Registration Dossier

Administrative data

Description of key information

The acute oral and dermal toxicity of Anthemis nobilis, ext. (Chamomile oil), was evaluated using 10 rats and 4 rabbits, respectively (strains and sex unspecified). The animals were administered a single dose of 5 g/kg bw, and were then observed for 14 days. There were no mortalities.

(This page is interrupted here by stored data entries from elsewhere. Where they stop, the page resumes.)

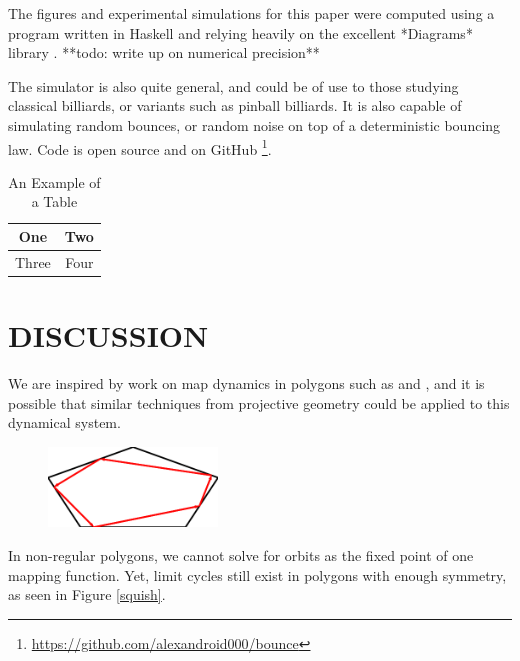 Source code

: \documentclass[letterpaper, 10 pt, conference]{ieeeconf}  %
\begin{document}
The figures and experimental simulations for this paper were computed using a
program written in Haskell and relying heavily on the excellent *Diagrams*
library \cite{diagrams}. **todo: write up on numerical precision**

The simulator is also quite general, and could be of use to those studying
classical billiards, or variants such as pinball billiards. It is also capable
of simulating random bounces, or random noise on top of a deterministic bouncing
law. Code is open source and on GitHub
\footnote{\url{https://github.com/alexandroid000/bounce}}.



\begin{table}[h]
\caption{An Example of a Table}
\label{table_example}
\begin{center}
\begin{tabular}{|c||c|}
\hline
One & Two\\
\hline
Three & Four\\
\hline
\end{tabular}
\end{center}
\end{table}



\section{DISCUSSION}

We are inspired by work on map dynamics in polygons such as
\cite{schwartz_billiards} and \cite{schwartz1992}, and it is possible that similar
techniques from projective geometry could be applied to this dynamical system.

\begin{figure}
\centering

\includegraphics[width=0.4\textwidth]{figs/squish.pdf}


\end{figure}


In non-regular polygons, we cannot solve for orbits as the fixed point of one
mapping function. Yet, limit cycles still exist in polygons with enough
symmetry, as seen in Figure \ref{squish}.
\end{document}

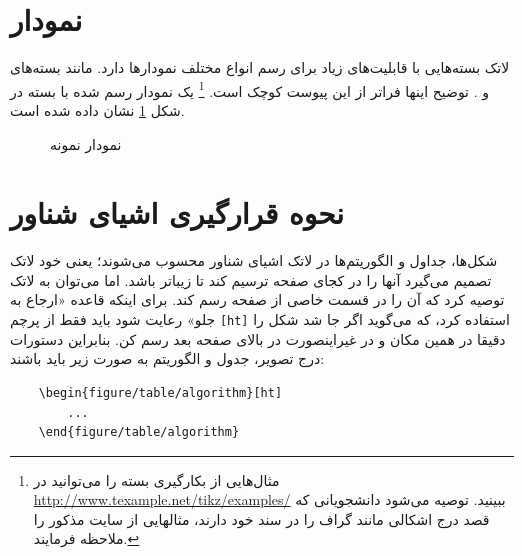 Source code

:\section{نمودار}
لاتک بسته‌هایی با قابلیت‌های زیاد برای رسم انواع مختلف نمودارها دارد. مانند بسته‌های  و . توضیح اینها فراتر از این پیوست کوچک است.%
\footnote{
مثال‌هایی از بکارگیری بسته
را می‌توانید در
\url{http://www.texample.net/tikz/examples/}
ببینید. توصیه می‌شود دانشجویانی که قصد درج اشکالی مانند گراف را در سند خود دارند، مثالهایی از سایت مذکور را ملاحظه فرمایند.
}
یک نمودار رسم شده با بسته
 در شکل
\ref{fig:parabola}
نشان داده شده است.
\begin{figure}[t]
\centering
{}
\caption{نمودار نمونه}
\label{fig:parabola}
\end{figure}

\section{نحوه قرارگیری اشیای شناور}
\label{sec:floatObjs}
شکل‌ها، جداول و الگوریتم‌ها در لاتک اشیای شناور محسوب می‌شوند؛ یعنی خود لاتک تصمیم می‌گیرد آنها را در کجای صفحه ترسیم کند تا زیباتر باشد. اما می‌توان به لاتک توصیه کرد که آن را در قسمت خاصی از صفحه رسم کند. برای اینکه قاعده «ارجاع به جلو» رعایت شود باید فقط از پرچم
\verb|[ht]|
استفاده کرد، که می‌گوید اگر جا شد شکل را دقیقا در همین مکان و در غیراینصورت در بالای صفحه بعد رسم کن.
بنابراین دستورات درج تصویر، جدول و الگوریتم به صورت زیر باید باشند:

\begin{latin}
\begin{verbatim}
	\begin{figure/table/algorithm}[ht]
		...
	\end{figure/table/algorithm}
\end{verbatim}
\end{latin}
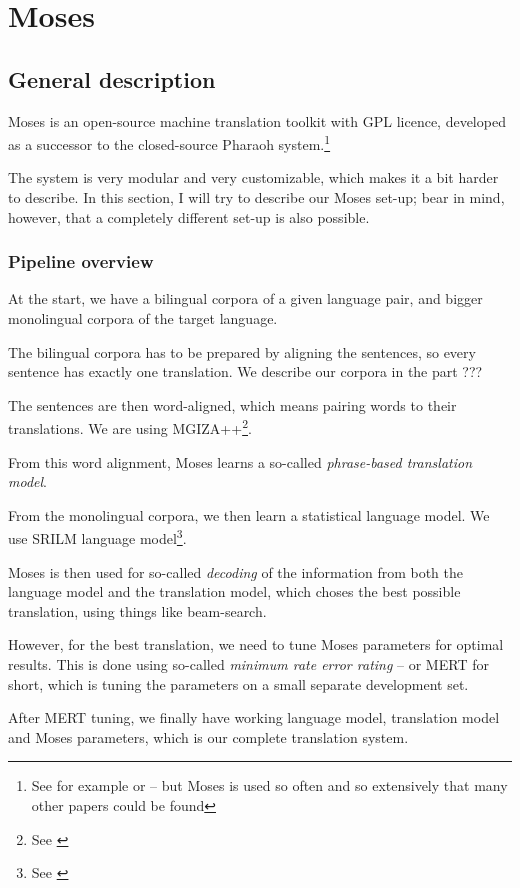 \chapter{Moses}

\section{General description}
Moses is an open-source machine translation toolkit with GPL licence, developed as a successor to the closed-source Pharaoh system.\footnote{See for example \cite{mosespaper} or \cite{moseslink} -- but Moses is used so often and so extensively that many other papers could be found}

The system is very modular and very customizable, which makes it a bit harder to describe. In this section, I will try to describe our Moses set-up; bear in mind, however, that a completely different set-up is also possible.


\subsection{Pipeline overview}
At the start, we have a bilingual corpora of a given language pair, and bigger monolingual corpora of the target language.

The bilingual corpora has to be prepared by aligning the sentences, so every sentence has exactly one translation. We describe our corpora in the part ???

The sentences are then word-aligned, which means pairing words to their translations. We are using MGIZA++\footnote{See \cite{mgiza}}.

From this word alignment, Moses learns a so-called \emph{phrase-based translation model}.

From the monolingual corpora, we then learn a statistical language model. We use SRILM language model\footnote{See \cite{srilm}}.

Moses is then used for so-called \emph{decoding} of the information from both the language model and the translation model, which choses the best possible translation, using things like beam-search.

However, for the best translation, we need to tune Moses parameters for optimal results. This is done using so-called \emph{minimum rate error rating} -- or MERT for short, which is tuning the parameters on a small separate development set.

After MERT tuning, we finally have working language model, translation model and Moses parameters, which is our complete translation system.

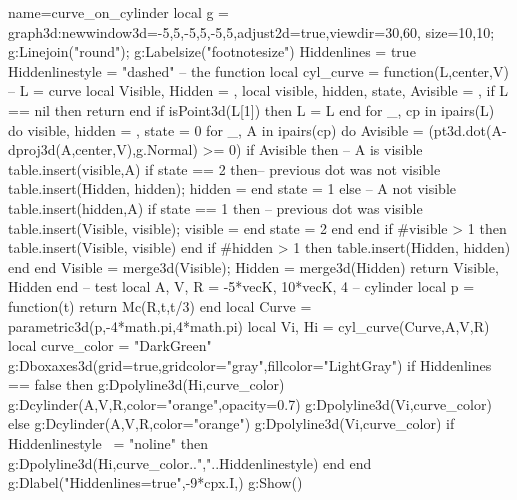 \documentclass[12pt]{standalone}
\begin{document}
\begin{luadraw}{name=curve_on_cylinder}
local g = graph3d:new{window3d={-5,5,-5,5,-5,5},adjust2d=true,viewdir={30,60}, size={10,10}};
g:Linejoin("round"); g:Labelsize("footnotesize")
Hiddenlines = true
Hiddenlinestyle = "dashed"
-- the function
local cyl_curve = function(L,center,V) -- L = curve
    local Visible, Hidden = {},{}
    local visible, hidden, state, Avisible = {}, {}
    if L == nil then return end
    if isPoint3d(L[1]) then L = {L} end
    for _, cp in ipairs(L) do
        visible, hidden = {}, {}
        state = 0
        for _, A in ipairs(cp) do
            Avisible = (pt3d.dot(A-dproj3d(A,{center,V}),g.Normal) >= 0)
            if Avisible then -- A is visible
                table.insert(visible,A)
                if state == 2 then-- previous dot was not visible
                    table.insert(Hidden, hidden); hidden = {}
                end
                state = 1
            else -- A not visible
                table.insert(hidden,A)
                if state == 1 then -- previous dot was visible
                    table.insert(Visible, visible); visible = {}
                end
                state = 2
            end
        end
        if #visible > 1 then table.insert(Visible, visible) end
        if #hidden > 1 then  table.insert(Hidden, hidden) end
    end
    Visible = merge3d(Visible); Hidden = merge3d(Hidden)
    return Visible, Hidden
end
-- test
local A, V, R = -5*vecK, 10*vecK, 4 -- cylinder
local p = function(t) return Mc(R,t,t/3) end
local Curve = parametric3d(p,-4*math.pi,4*math.pi)
local Vi, Hi = cyl_curve(Curve,A,V,R)
local curve_color = "DarkGreen"
g:Dboxaxes3d({grid=true,gridcolor="gray",fillcolor="LightGray"})
if Hiddenlines == false then
    g:Dpolyline3d(Hi,curve_color)
    g:Dcylinder(A,V,R,{color="orange",opacity=0.7})
    g:Dpolyline3d(Vi,curve_color)
else
    g:Dcylinder(A,V,R,{color="orange"})
    g:Dpolyline3d(Vi,curve_color)
    if Hiddenlinestyle ~= "noline" then 
        g:Dpolyline3d(Hi,curve_color..","..Hiddenlinestyle)
    end
end
g:Dlabel("Hiddenlines=true",-9*cpx.I,{})
g:Show()
\end{luadraw}
\end{document}
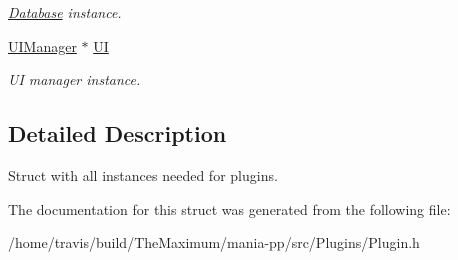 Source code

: \begin{DoxyCompactItemize}
\begin{DoxyCompactList}\small\item\em \hyperlink{classDatabase}{Database} instance. \end{DoxyCompactList}\item 
\hypertarget{structController_a6ff277dc9e9749bf599b240f93d413b9}{\hyperlink{classUIManager}{U\-I\-Manager} $\ast$ \hyperlink{structController_a6ff277dc9e9749bf599b240f93d413b9}{U\-I}}\label{structController_a6ff277dc9e9749bf599b240f93d413b9}

\begin{DoxyCompactList}\small\item\em U\-I manager instance. \end{DoxyCompactList}\end{DoxyCompactItemize}


\subsection{Detailed Description}
Struct with all instances needed for plugins. 

The documentation for this struct was generated from the following file\-:\begin{DoxyCompactItemize}
\item 
/home/travis/build/\-The\-Maximum/mania-\/pp/src/\-Plugins/Plugin.\-h\end{DoxyCompactItemize}
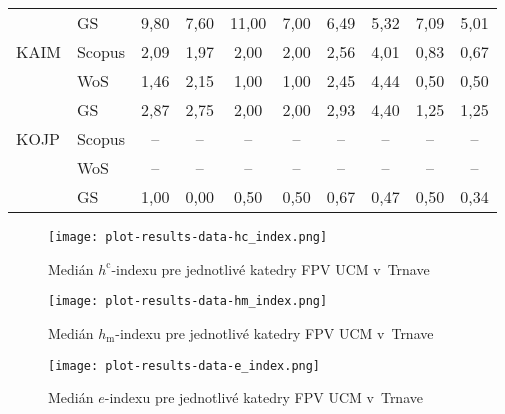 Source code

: \begin{table}
\begin{tabularx}{\textwidth}{XXcccc@{\hspace{3ex}}cccc}
      & GS     & 9,80     & 7,60 & 11,00 & 7,00 & 6,49     & 5,32 & 7,09 & 5,01 \\[3ex]
 KAIM & Scopus & 2,09     & 1,97 & 2,00  & 2,00 & 2,56     & 4,01 & 0,83 & 0,67 \\
      & WoS    & 1,46     & 2,15 & 1,00  & 1,00 & 2,45     & 4,44 & 0,50 & 0,50 \\
      & GS     & 2,87     & 2,75 & 2,00  & 2,00 & 2,93     & 4,40 & 1,25 & 1,25 \\[3ex]
 KOJP & Scopus & --       & --   & --    & --   & --       & --   & --   & --   \\
      & WoS    & --       & --   & --    & --   & --       & --   & --   & --   \\
      & GS     & 1,00     & 0,00 & 0,50  & 0,50 & 0,67     & 0,47 & 0,50 & 0,34 \\[0.5ex]
  \bottomrule
\end{tabularx}
\end{table}

\begin{figure}
  \centering
  \texttt{[image: plot-results-data-hc\_index.png]}
  \caption{Medián $h^\mathrm{c}$-indexu pre jednotlivé katedry FPV UCM v~Trnave}
  \label{fig:hc-index.plot}
\end{figure}

\begin{figure}
  \centering
  \texttt{[image: plot-results-data-hm\_index.png]}
  \caption{Medián $h_\mathrm{m}$-indexu pre jednotlivé katedry FPV UCM v~Trnave}
  \label{fig:hm-index.plot}
\end{figure}

\begin{figure}
  \centering
  \texttt{[image: plot-results-data-e\_index.png]}
  \caption{Medián $e$-indexu pre jednotlivé katedry FPV UCM v~Trnave}
  \label{fig:e-index.plot}
\end{figure}


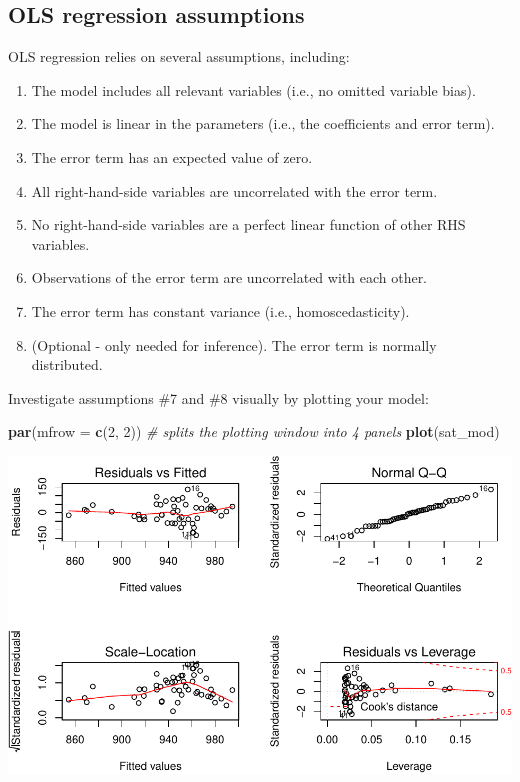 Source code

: \documentclass[]{book}
\newenvironment{Shaded}{\begin{snugshade}}{\end{snugshade}}
\newcommand{\CommentTok}[1]{\textcolor[rgb]{0.56,0.35,0.01}{\textit{#1}}}
\newcommand{\DataTypeTok}[1]{\textcolor[rgb]{0.13,0.29,0.53}{#1}}
\newcommand{\DecValTok}[1]{\textcolor[rgb]{0.00,0.00,0.81}{#1}}
\newcommand{\KeywordTok}[1]{\textcolor[rgb]{0.13,0.29,0.53}{\textbf{#1}}}
\newcommand{\NormalTok}[1]{#1}
\providecommand{\tightlist}{%
  \setlength{\itemsep}{0pt}\setlength{\parskip}{0pt}}
\begin{document}
\hypertarget{ols-regression-assumptions}{%
\subsection{OLS regression assumptions}\label{ols-regression-assumptions}}

OLS regression relies on several assumptions, including:

\begin{enumerate}
\def\labelenumi{\arabic{enumi}.}
\tightlist
\item
  The model includes all relevant variables (i.e., no omitted variable bias).
\item
  The model is linear in the parameters (i.e., the coefficients and error term).
\item
  The error term has an expected value of zero.
\item
  All right-hand-side variables are uncorrelated with the error term.
\item
  No right-hand-side variables are a perfect linear function of other RHS variables.
\item
  Observations of the error term are uncorrelated with each other.
\item
  The error term has constant variance (i.e., homoscedasticity).
\item
  (Optional - only needed for inference). The error term is normally distributed.
\end{enumerate}

Investigate assumptions \#7 and \#8 visually by plotting your model:

\begin{Shaded}
\begin{Highlighting}[]
  \KeywordTok{par}\NormalTok{(}\DataTypeTok{mfrow =} \KeywordTok{c}\NormalTok{(}\DecValTok{2}\NormalTok{, }\DecValTok{2}\NormalTok{)) }\CommentTok{# splits the plotting window into 4 panels}
  \KeywordTok{plot}\NormalTok{(sat_mod)}
\end{Highlighting}
\end{Shaded}

\includegraphics{R/Rmodels/figures/unnamed-chunk-91-1.pdf}
\end{document}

The acute oral and dermal LD50 was reported to be > 5 g/kg bw (Johnson et al., 2017).

No relevant acute inhalation toxicity data were identified, or are needed.

Key value for chemical safety assessment

Acute toxicity: via oral route

Link to relevant study records
Reference
Endpoint:
acute toxicity: oral
Type of information:
experimental study
Adequacy of study:
key study
Study period:
1973
Reliability:
2 (reliable with restrictions)
Rationale for reliability incl. deficiencies:
secondary literature
Qualifier:
equivalent or similar to guideline
Guideline:
OECD Guideline 401 (Acute Oral Toxicity)
Deviations:
not specified
GLP compliance:
not specified
Remarks:
Testing carried out in 1973; predates GLP
Test type:
standard acute method
Limit test:
yes
Species:
rat
Strain:
not specified
Sex:
not specified
Route of administration:
oral: gavage
Vehicle:
unchanged (no vehicle)
Doses:
5 g/kg bw
No. of animals per sex per dose:
10 animals in total [sex not specified]
Control animals:
not specified
Details on study design:
Administration was followed by a 14-day observation period.
Key result
Sex:
not specified
Dose descriptor:
LD50
Effect level:
> 5 000 mg/kg bw
Based on:
test mat.
Mortality:
0/10
Interpretation of results:
GHS criteria not met
Conclusions:
The oral LD50 of Anthemis nobilis, ext., (Chamomile extract) in rats was > 5 g/kg bw.
Executive summary:

The acute oral toxicity of Anthemis nobilis, ext. (Chamomile oil), was evaluated using 10 rats [unspecified strain; unspecified sex ratio]. The rats were administered a single dose of 5 g/kg bw, and were then observed for 14 days. There were no mortalities. The LD50 was reported to be > 5 g/kg bw.

Endpoint conclusion
Endpoint conclusion:
no adverse effect observed

Acute toxicity: via inhalation route

Endpoint conclusion
Endpoint conclusion:
no study available

Acute toxicity: via dermal route

Link to relevant study records
Reference
Endpoint:
acute toxicity: dermal
Type of information:
experimental study
Adequacy of study:
supporting study
Study period:
1973
Reliability:
2 (reliable with restrictions)
Rationale for reliability incl. deficiencies:
secondary literature
Qualifier:
equivalent or similar to guideline
Guideline:
OECD Guideline 402 (Acute Dermal Toxicity)
GLP compliance:
not specified
Remarks:
Testing carried out in 1973; predates GLP
Test type:
standard acute method
Limit test:
yes
Species:
rabbit
Strain:
not specified
Sex:
not specified
Type of coverage:
not specified
Vehicle:
unchanged (no vehicle)
Doses:
5 g/kg bw
No. of animals per sex per dose:
4 animals in total [sex unspecified]
Control animals:
not specified
Key result
Sex:
not specified
Dose descriptor:
LD50
Effect level:
> 5 000 mg/kg bw
Based on:
test mat.
Mortality:
0/4
Interpretation of results:
GHS criteria not met
Conclusions:
The dermal LD50 of Anthemis nobilis, ext., (Chamomile oil) in rabbits was > 5 g/kg bw.
Executive summary:

The acute dermal toxicity of Anthemis nobilis, ext. (Chamomile oil), was evaluated using 4 rabbits [unspecified strain; unspecified sex ratio]. The rabbits were administered a single dose of 5 g/kg bw, and were then observed for 14 days. There were no mortalities. The dermal LD50 was reported to be > 5 g/kg bw.

Endpoint conclusion
Endpoint conclusion:
adverse effect observed

Additional information

Justification for classification or non-classification

Based on the results of the available and reliable acute oral rat and acute dermal rabbit studies (Johnson et al., 2017), Anthemic nobilis ext., (Chamomile oil) does not require classification according to EU CLP criteria (EC 1272/2008).